### WORK INSTRUCTIONS
Throughout the listing below, show every line in which "perp" occurs.

=== Section Start ===

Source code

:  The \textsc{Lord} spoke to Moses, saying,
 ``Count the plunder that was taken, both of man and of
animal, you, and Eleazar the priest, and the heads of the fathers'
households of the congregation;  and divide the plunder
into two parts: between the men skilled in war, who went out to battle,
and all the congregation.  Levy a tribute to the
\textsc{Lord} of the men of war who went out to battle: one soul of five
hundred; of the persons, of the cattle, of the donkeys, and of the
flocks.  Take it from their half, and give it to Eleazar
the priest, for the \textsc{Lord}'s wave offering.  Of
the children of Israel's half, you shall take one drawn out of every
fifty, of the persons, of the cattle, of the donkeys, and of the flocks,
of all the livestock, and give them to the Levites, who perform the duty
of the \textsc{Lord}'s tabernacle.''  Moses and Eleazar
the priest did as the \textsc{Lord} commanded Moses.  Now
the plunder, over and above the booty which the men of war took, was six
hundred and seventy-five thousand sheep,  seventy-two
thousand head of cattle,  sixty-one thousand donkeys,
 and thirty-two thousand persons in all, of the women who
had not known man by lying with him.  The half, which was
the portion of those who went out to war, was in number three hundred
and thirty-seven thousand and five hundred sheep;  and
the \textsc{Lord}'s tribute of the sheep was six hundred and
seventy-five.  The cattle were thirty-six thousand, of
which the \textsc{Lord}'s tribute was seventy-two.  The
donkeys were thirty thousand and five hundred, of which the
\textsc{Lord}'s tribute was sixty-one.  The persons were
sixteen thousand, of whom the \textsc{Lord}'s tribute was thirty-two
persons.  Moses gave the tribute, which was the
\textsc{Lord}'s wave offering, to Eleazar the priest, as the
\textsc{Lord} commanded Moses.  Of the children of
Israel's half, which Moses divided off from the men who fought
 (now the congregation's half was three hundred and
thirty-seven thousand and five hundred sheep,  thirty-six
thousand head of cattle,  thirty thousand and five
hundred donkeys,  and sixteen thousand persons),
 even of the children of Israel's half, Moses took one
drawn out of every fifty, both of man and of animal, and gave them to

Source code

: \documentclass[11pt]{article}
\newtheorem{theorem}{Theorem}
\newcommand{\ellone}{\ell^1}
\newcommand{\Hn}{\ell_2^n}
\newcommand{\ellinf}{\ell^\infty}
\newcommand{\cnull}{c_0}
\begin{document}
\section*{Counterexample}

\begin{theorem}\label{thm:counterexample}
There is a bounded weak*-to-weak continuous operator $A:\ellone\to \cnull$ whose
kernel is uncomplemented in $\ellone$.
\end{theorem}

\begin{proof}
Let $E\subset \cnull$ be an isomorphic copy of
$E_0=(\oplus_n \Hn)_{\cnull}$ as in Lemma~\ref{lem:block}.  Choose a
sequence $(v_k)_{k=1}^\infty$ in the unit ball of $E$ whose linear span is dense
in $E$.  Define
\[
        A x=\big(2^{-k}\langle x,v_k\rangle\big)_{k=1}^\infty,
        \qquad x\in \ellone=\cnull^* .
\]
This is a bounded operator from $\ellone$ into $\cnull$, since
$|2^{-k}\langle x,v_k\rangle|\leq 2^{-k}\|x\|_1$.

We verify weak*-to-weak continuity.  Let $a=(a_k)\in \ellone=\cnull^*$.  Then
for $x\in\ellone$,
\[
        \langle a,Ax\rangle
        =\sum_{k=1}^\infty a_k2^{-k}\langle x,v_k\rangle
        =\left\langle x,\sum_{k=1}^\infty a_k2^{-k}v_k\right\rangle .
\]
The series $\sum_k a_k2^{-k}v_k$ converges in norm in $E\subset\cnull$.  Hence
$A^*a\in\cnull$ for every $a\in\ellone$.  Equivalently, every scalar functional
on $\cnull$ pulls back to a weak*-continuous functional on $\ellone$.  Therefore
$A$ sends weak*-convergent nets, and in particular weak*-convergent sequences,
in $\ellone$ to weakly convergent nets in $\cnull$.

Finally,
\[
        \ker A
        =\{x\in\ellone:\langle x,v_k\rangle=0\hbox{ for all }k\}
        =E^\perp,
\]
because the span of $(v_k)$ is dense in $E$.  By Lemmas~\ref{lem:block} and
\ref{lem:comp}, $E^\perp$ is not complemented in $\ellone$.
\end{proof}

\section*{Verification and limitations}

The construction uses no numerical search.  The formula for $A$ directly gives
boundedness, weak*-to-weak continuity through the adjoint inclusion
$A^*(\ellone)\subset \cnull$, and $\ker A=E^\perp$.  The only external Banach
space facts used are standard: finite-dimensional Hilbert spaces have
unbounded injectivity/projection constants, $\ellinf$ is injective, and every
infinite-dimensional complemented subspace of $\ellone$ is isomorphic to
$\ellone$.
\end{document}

=== Section End ===

### FINISHED EXERCISE
        =E^\perp,
\ref{lem:comp}, $E^\perp$ is not complemented in $\ellone$.
$A^*(\ellone)\subset \cnull$, and $\ker A=E^\perp$.  The only external Banach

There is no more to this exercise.